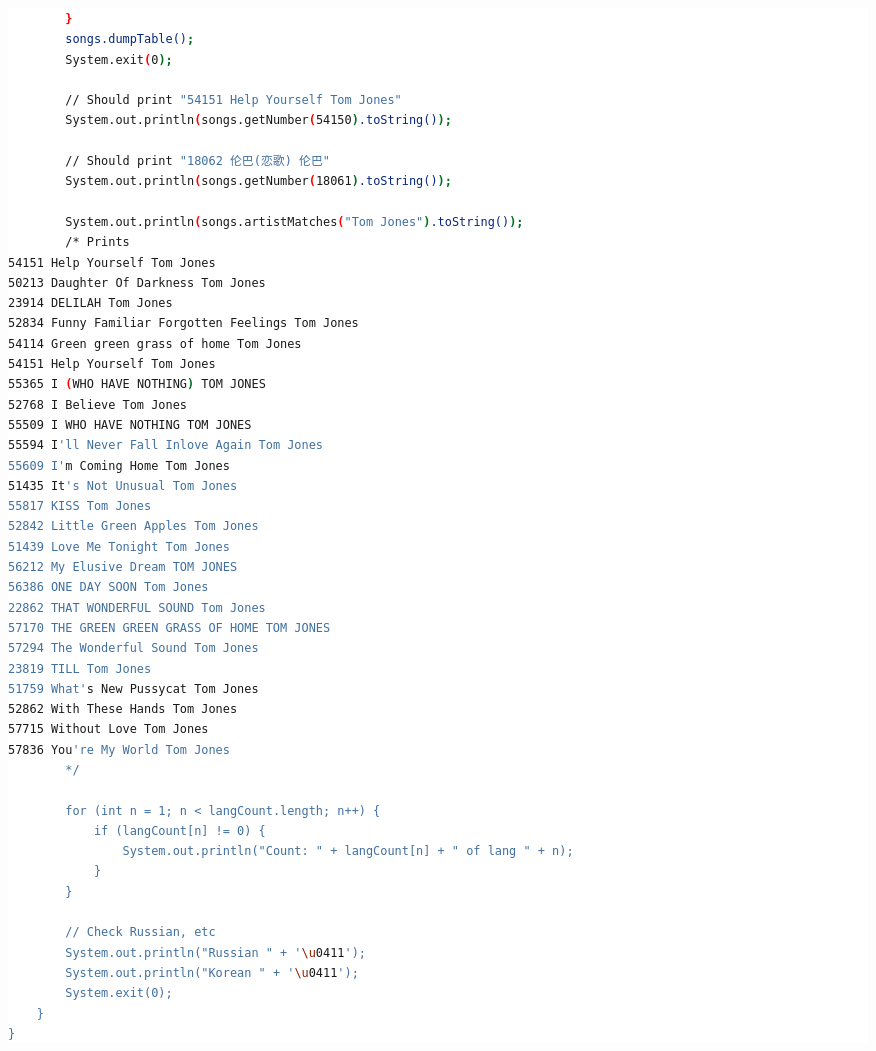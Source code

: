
 ```sh
        }
        songs.dumpTable();
        System.exit(0);

        // Should print "54151 Help Yourself Tom Jones"
        System.out.println(songs.getNumber(54150).toString());

        // Should print "18062 伦巴(恋歌) 伦巴"
        System.out.println(songs.getNumber(18061).toString());

        System.out.println(songs.artistMatches("Tom Jones").toString());
        /* Prints
54151 Help Yourself Tom Jones
50213 Daughter Of Darkness Tom Jones
23914 DELILAH Tom Jones
52834 Funny Familiar Forgotten Feelings Tom Jones
54114 Green green grass of home Tom Jones
54151 Help Yourself Tom Jones
55365 I (WHO HAVE NOTHING) TOM JONES
52768 I Believe Tom Jones
55509 I WHO HAVE NOTHING TOM JONES
55594 I'll Never Fall Inlove Again Tom Jones
55609 I'm Coming Home Tom Jones
51435 It's Not Unusual Tom Jones
55817 KISS Tom Jones
52842 Little Green Apples Tom Jones
51439 Love Me Tonight Tom Jones
56212 My Elusive Dream TOM JONES
56386 ONE DAY SOON Tom Jones
22862 THAT WONDERFUL SOUND Tom Jones
57170 THE GREEN GREEN GRASS OF HOME TOM JONES
57294 The Wonderful Sound Tom Jones
23819 TILL Tom Jones
51759 What's New Pussycat Tom Jones
52862 With These Hands Tom Jones
57715 Without Love Tom Jones
57836 You're My World Tom Jones
        */

        for (int n = 1; n < langCount.length; n++) {
            if (langCount[n] != 0) {
                System.out.println("Count: " + langCount[n] + " of lang " + n);
            }
        }

        // Check Russian, etc
        System.out.println("Russian " + '\u0411');
        System.out.println("Korean " + '\u0411');
        System.exit(0);
    }
}

```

__________

Each line of the listing above should be retyped exactly, with no pictures.

Source code

:
 ```sh
        }
        songs.dumpTable();
        System.exit(0);

        // Should print "54151 Help Yourself Tom Jones"
        System.out.println(songs.getNumber(54150).toString());

        // Should print "18062 伦巴(恋歌) 伦巴"
        System.out.println(songs.getNumber(18061).toString());

        System.out.println(songs.artistMatches("Tom Jones").toString());
        /* Prints
54151 Help Yourself Tom Jones
50213 Daughter Of Darkness Tom Jones
23914 DELILAH Tom Jones
52834 Funny Familiar Forgotten Feelings Tom Jones
54114 Green green grass of home Tom Jones
54151 Help Yourself Tom Jones
55365 I (WHO HAVE NOTHING) TOM JONES
52768 I Believe Tom Jones
55509 I WHO HAVE NOTHING TOM JONES
55594 I'll Never Fall Inlove Again Tom Jones
55609 I'm Coming Home Tom Jones
51435 It's Not Unusual Tom Jones
55817 KISS Tom Jones
52842 Little Green Apples Tom Jones
51439 Love Me Tonight Tom Jones
56212 My Elusive Dream TOM JONES
56386 ONE DAY SOON Tom Jones
22862 THAT WONDERFUL SOUND Tom Jones
57170 THE GREEN GREEN GRASS OF HOME TOM JONES
57294 The Wonderful Sound Tom Jones
23819 TILL Tom Jones
51759 What's New Pussycat Tom Jones
52862 With These Hands Tom Jones
57715 Without Love Tom Jones
57836 You're My World Tom Jones
        */

        for (int n = 1; n < langCount.length; n++) {
            if (langCount[n] != 0) {
                System.out.println("Count: " + langCount[n] + " of lang " + n);
            }
        }

        // Check Russian, etc
        System.out.println("Russian " + '\u0411');
        System.out.println("Korean " + '\u0411');
        System.exit(0);
    }
}

```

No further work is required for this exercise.